# Task brief
List all lines of the data containing the word "ятвягов".

[Saved data entries]
═══
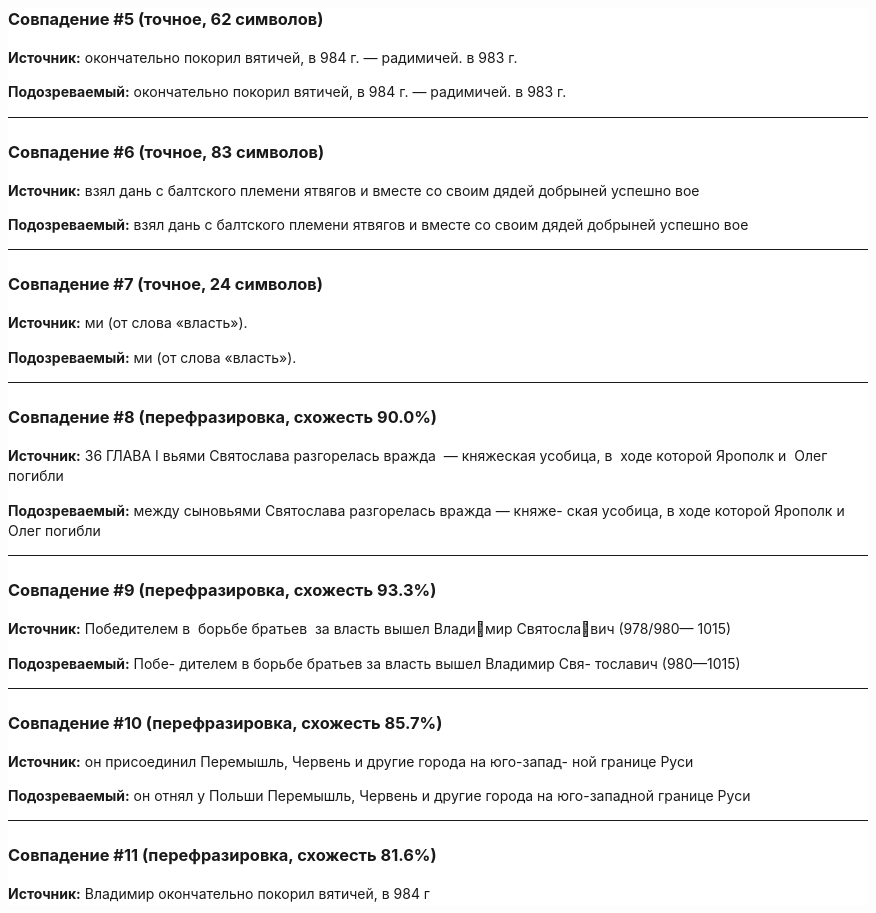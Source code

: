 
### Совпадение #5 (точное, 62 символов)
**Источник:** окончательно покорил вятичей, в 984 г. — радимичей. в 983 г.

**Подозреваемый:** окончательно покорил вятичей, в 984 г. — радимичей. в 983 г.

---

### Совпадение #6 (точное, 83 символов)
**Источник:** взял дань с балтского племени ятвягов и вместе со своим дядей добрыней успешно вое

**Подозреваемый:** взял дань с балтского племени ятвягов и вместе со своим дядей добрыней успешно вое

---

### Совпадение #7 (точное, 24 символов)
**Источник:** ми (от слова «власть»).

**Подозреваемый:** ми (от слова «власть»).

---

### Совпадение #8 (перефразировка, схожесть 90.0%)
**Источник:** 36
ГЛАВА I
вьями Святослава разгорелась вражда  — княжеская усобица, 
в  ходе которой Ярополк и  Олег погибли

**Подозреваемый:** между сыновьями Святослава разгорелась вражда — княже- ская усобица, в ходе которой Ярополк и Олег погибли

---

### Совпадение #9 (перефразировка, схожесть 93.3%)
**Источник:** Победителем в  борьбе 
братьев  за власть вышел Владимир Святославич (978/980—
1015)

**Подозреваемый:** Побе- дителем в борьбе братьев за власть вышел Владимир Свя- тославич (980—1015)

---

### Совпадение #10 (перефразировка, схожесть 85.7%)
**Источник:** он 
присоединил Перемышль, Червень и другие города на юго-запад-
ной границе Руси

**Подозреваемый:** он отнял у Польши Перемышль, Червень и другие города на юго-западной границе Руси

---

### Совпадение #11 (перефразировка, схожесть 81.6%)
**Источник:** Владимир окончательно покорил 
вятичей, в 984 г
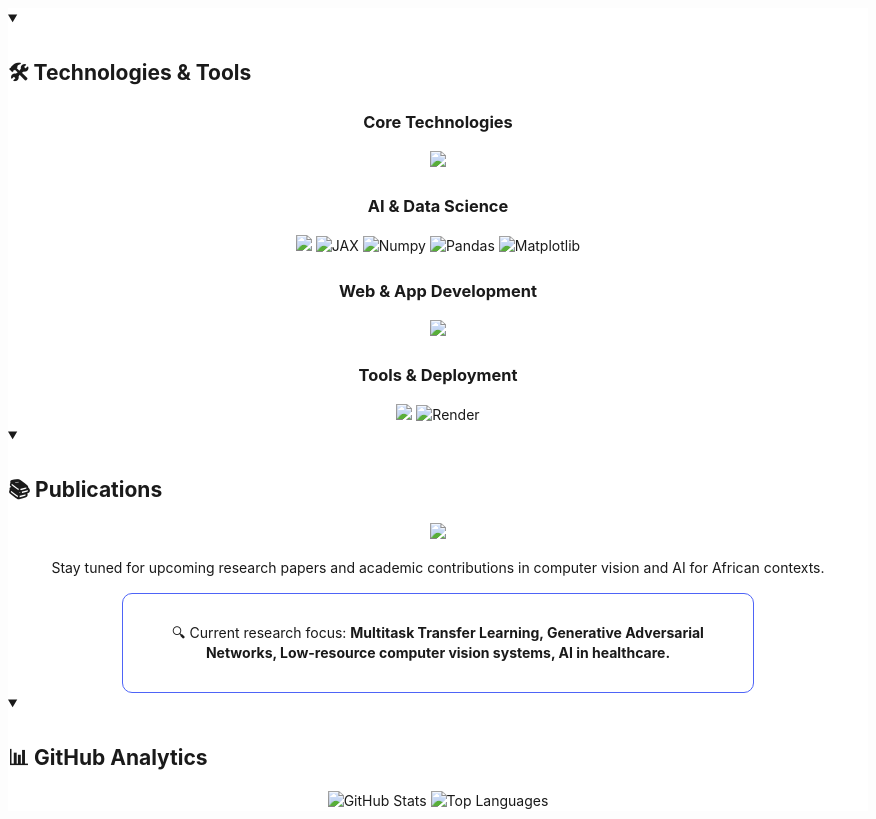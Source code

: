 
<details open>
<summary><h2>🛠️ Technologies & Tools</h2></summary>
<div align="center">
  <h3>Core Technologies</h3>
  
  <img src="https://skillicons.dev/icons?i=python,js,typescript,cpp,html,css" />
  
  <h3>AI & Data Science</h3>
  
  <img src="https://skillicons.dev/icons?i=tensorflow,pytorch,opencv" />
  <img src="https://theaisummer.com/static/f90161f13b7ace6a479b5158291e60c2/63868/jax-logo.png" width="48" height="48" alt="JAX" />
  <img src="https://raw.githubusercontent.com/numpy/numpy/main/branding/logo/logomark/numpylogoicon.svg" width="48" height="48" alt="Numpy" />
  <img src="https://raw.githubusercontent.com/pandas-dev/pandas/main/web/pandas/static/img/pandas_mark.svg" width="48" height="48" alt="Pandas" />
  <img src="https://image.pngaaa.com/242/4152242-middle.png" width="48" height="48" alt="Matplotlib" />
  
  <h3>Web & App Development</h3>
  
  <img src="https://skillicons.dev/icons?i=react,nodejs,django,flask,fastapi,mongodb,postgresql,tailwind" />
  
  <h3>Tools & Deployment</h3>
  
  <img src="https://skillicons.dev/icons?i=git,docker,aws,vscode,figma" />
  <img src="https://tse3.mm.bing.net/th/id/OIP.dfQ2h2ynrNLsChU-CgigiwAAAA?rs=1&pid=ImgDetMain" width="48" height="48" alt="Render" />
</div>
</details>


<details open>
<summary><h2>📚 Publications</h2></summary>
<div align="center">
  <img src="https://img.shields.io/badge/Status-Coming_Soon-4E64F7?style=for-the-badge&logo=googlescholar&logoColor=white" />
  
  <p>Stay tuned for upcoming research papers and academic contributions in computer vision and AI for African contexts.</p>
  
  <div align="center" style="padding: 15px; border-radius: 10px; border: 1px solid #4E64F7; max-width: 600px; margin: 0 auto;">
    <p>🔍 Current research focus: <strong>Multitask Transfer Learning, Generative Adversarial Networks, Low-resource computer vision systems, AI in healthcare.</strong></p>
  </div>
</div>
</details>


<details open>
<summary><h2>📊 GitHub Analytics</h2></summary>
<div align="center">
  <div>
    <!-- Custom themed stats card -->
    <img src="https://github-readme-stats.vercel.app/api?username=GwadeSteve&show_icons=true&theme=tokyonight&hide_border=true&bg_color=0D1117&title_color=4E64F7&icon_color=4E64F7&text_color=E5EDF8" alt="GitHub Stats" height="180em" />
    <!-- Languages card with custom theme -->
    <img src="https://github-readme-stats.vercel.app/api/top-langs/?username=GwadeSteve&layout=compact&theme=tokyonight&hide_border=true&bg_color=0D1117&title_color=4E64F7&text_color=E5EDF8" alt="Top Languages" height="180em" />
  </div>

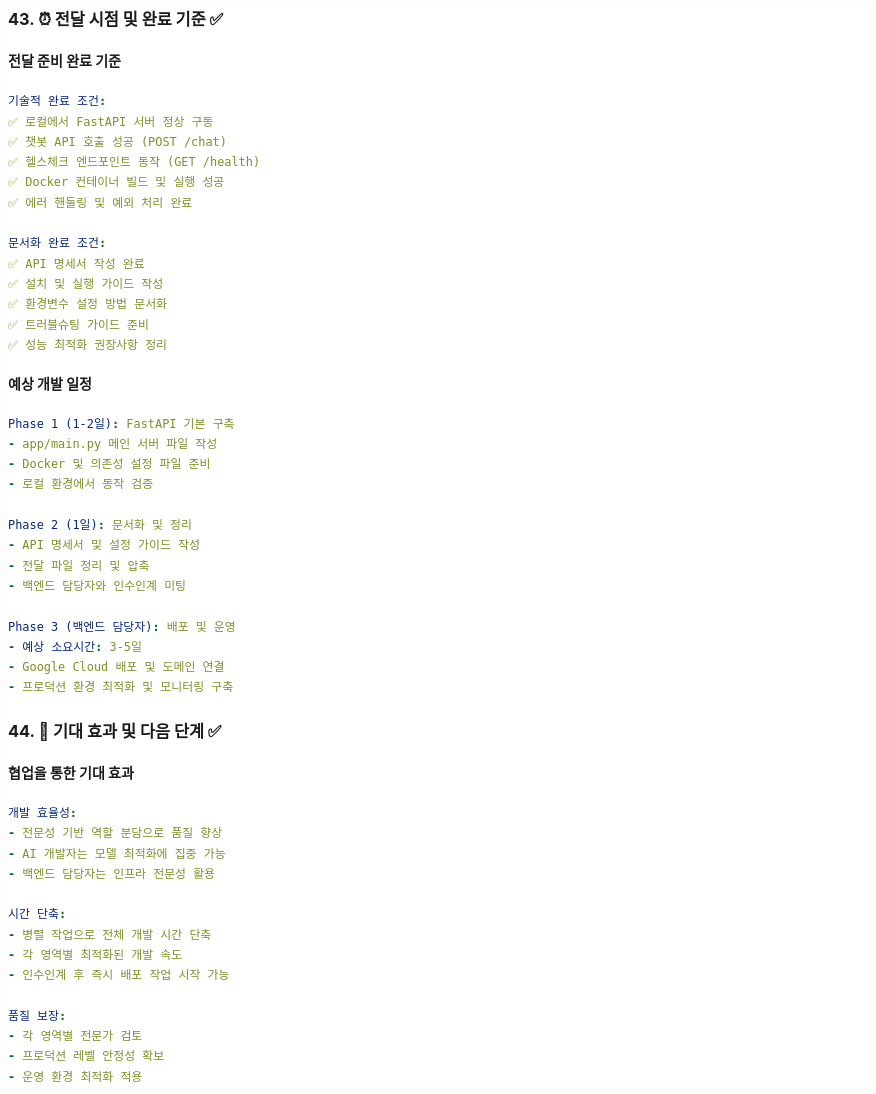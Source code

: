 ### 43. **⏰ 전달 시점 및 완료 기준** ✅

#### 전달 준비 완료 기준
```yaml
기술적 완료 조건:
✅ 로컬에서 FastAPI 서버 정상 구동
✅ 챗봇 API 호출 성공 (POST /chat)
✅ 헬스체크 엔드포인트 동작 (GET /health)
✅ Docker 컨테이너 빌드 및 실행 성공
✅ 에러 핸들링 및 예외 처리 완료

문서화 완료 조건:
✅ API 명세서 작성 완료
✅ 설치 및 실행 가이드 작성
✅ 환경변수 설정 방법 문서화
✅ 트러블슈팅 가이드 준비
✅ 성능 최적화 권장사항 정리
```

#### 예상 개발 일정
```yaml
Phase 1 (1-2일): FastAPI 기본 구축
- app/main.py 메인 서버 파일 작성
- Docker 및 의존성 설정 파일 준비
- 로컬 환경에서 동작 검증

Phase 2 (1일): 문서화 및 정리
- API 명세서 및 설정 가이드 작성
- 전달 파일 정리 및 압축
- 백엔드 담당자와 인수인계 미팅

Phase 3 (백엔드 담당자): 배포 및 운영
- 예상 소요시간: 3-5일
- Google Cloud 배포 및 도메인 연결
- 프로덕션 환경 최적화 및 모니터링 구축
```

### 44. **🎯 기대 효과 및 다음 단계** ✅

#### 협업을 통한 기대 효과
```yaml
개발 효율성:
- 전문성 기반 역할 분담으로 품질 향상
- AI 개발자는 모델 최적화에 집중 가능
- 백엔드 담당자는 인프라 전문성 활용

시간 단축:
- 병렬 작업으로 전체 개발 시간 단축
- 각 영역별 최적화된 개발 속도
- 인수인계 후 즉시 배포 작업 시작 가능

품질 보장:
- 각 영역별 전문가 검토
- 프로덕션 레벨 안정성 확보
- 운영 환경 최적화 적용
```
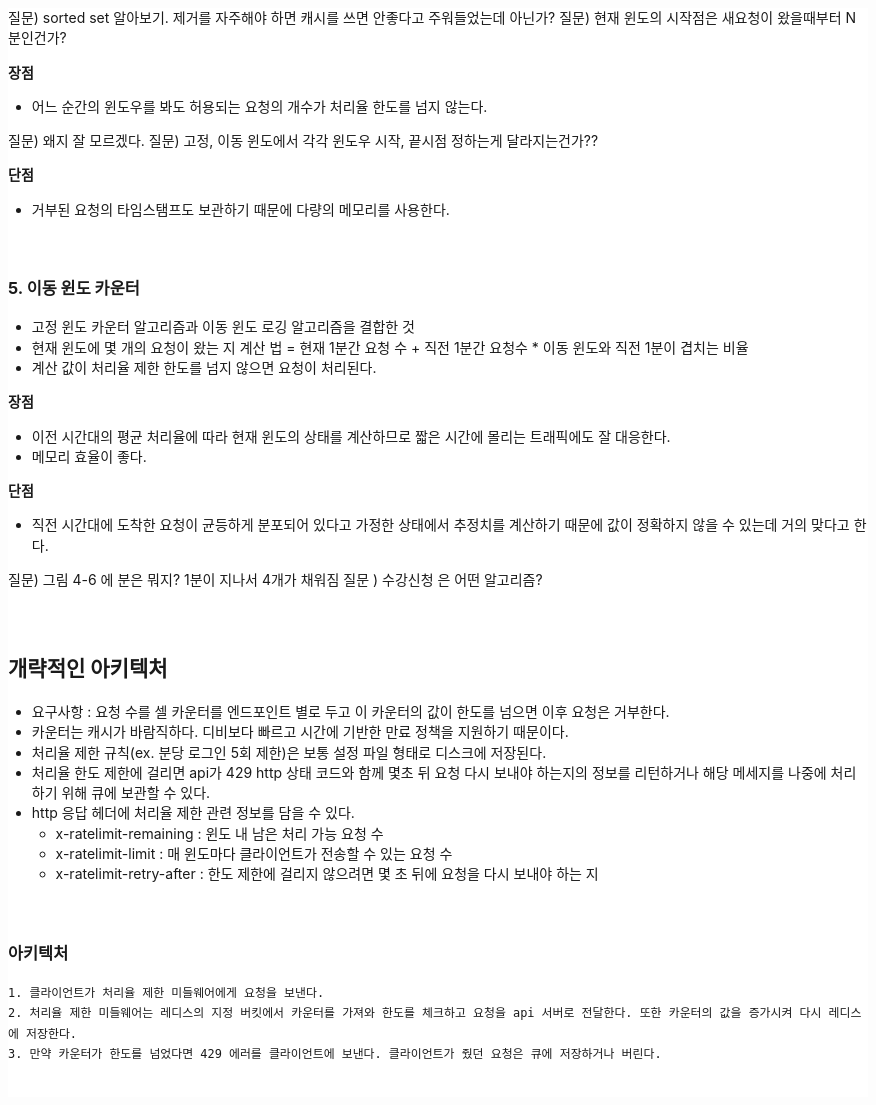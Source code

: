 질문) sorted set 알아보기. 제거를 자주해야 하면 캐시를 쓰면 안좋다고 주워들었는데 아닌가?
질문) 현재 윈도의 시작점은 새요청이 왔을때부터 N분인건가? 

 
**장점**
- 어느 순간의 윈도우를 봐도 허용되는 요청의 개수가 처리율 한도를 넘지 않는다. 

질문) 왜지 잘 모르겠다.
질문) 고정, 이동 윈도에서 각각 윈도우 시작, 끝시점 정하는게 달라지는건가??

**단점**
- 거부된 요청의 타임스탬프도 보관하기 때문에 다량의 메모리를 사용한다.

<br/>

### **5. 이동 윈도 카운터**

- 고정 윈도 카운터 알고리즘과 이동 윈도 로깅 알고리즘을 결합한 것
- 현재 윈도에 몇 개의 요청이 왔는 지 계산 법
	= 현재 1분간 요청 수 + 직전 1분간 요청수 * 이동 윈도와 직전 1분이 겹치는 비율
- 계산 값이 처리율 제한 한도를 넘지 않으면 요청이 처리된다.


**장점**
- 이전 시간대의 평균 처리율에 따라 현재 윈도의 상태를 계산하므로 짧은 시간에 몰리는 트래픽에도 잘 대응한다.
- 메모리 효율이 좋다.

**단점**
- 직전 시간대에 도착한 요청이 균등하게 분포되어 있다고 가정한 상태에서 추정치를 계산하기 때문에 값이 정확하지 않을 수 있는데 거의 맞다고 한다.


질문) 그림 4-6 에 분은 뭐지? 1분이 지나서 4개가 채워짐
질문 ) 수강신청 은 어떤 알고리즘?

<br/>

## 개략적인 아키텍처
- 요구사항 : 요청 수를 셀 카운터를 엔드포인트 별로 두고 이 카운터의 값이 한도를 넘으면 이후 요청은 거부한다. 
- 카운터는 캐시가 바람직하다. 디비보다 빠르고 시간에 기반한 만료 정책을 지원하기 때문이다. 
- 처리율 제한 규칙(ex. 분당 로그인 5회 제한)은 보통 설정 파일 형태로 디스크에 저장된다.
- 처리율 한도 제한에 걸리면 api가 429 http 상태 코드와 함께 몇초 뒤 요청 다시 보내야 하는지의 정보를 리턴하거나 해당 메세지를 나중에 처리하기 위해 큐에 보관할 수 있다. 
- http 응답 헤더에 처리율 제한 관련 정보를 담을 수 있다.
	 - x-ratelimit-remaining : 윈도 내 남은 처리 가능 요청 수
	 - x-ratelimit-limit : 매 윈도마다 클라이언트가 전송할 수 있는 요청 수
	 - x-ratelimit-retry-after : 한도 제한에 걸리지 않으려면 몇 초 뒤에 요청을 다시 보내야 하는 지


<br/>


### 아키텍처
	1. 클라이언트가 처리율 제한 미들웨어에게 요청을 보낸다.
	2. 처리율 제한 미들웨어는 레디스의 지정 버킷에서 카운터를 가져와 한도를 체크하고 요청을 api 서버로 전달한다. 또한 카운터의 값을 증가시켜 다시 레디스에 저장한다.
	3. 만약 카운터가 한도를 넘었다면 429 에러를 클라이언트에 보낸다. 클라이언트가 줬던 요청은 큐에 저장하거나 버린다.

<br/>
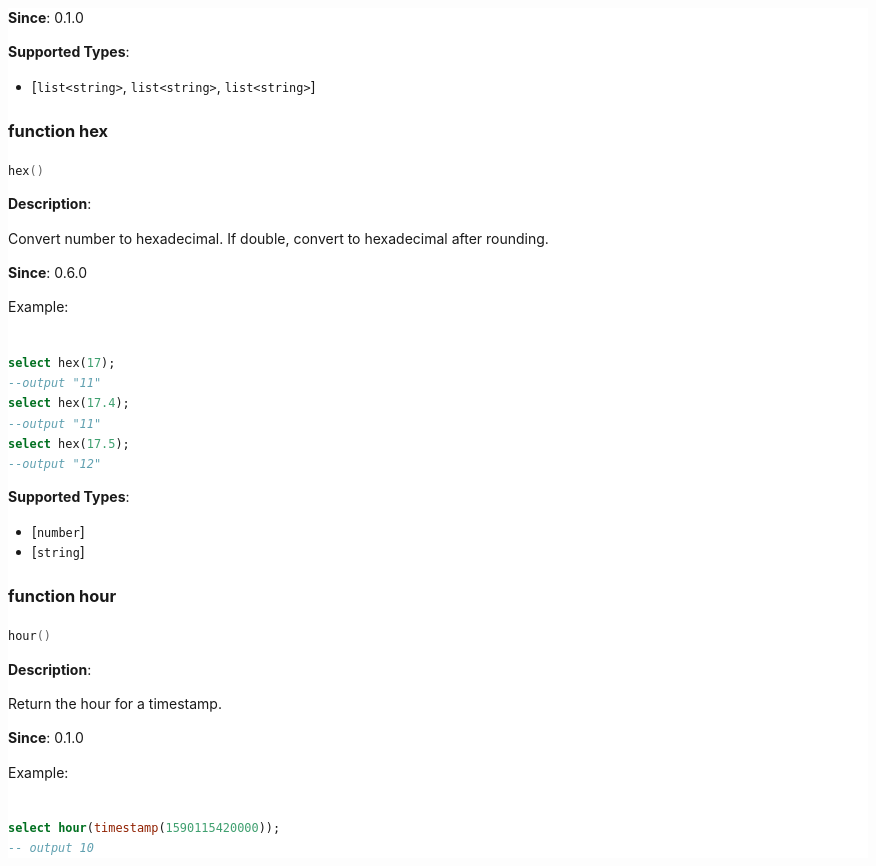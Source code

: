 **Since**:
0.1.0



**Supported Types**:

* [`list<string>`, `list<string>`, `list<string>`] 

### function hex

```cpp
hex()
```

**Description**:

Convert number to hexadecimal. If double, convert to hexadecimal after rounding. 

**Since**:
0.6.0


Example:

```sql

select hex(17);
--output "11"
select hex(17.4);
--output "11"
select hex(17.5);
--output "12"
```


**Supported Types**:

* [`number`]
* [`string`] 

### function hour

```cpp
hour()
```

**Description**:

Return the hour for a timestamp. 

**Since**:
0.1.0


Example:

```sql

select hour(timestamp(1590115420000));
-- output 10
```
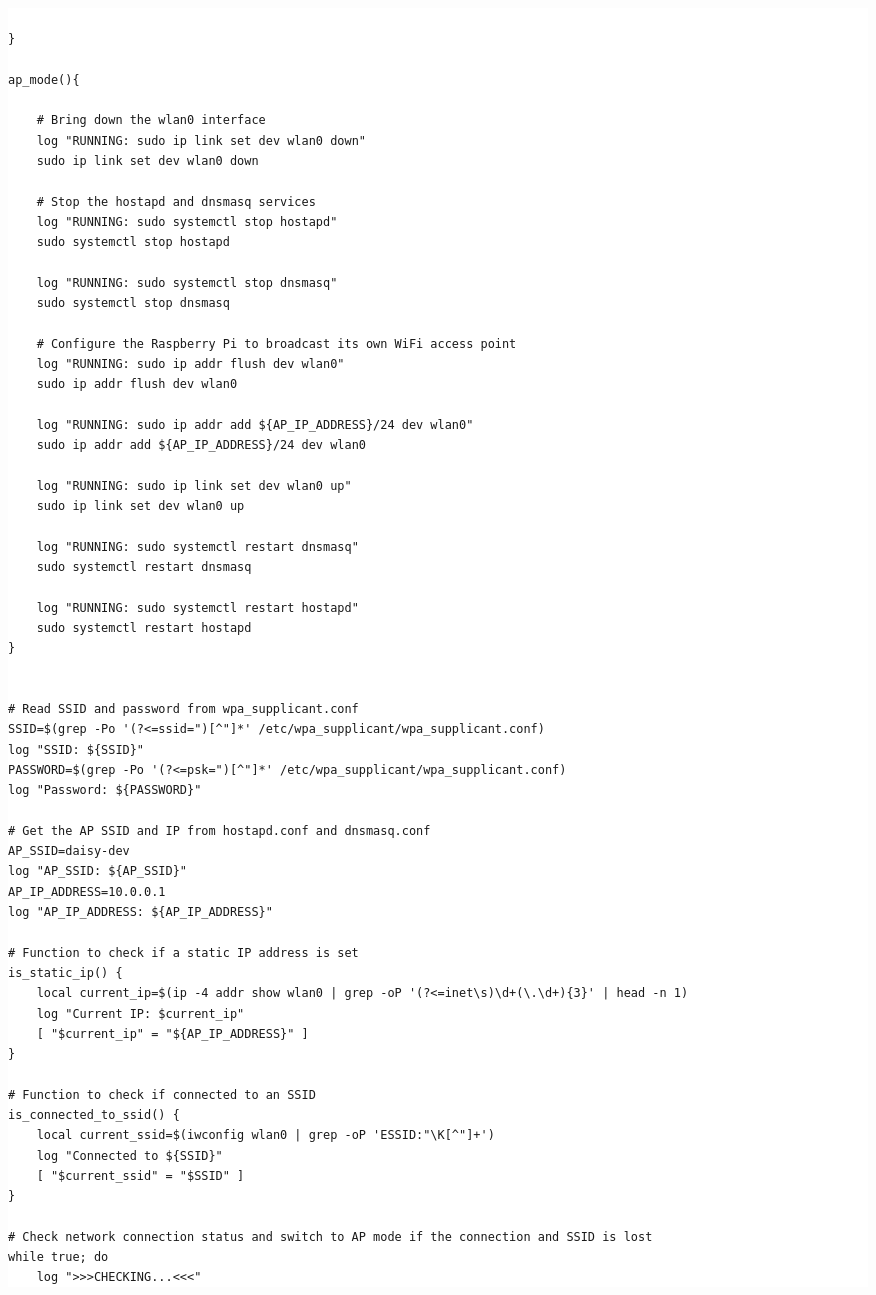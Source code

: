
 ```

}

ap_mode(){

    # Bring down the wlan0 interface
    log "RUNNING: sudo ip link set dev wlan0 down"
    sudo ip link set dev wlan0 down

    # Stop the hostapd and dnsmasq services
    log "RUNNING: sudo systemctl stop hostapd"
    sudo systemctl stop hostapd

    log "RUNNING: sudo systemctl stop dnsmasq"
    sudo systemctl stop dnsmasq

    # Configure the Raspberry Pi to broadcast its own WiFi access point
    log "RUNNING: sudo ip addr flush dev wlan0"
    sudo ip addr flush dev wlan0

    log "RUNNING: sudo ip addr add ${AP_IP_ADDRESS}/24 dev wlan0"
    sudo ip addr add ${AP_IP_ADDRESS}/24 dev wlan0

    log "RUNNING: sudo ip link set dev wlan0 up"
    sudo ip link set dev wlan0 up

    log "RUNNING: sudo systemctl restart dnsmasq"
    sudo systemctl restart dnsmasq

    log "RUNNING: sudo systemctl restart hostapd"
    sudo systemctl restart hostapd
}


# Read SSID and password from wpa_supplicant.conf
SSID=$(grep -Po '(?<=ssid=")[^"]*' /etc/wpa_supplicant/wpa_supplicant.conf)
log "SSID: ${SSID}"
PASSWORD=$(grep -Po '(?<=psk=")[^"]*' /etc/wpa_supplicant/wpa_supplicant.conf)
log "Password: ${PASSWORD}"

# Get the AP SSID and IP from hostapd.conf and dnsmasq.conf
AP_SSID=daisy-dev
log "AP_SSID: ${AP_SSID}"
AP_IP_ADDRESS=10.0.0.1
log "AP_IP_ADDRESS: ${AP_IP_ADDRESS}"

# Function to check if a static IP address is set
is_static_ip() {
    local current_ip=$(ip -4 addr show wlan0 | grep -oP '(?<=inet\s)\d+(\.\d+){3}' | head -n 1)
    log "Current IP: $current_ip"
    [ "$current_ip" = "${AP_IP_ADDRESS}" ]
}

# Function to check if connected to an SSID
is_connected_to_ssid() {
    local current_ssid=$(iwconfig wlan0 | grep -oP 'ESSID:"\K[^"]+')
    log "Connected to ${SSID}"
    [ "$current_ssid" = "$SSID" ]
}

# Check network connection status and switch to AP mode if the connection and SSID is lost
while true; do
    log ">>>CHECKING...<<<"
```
═══
# Answer to this exercise
**Источник:** взял дань с балтского племени ятвягов и вместе со своим дядей добрыней успешно вое
**Подозреваемый:** взял дань с балтского племени ятвягов и вместе со своим дядей добрыней успешно вое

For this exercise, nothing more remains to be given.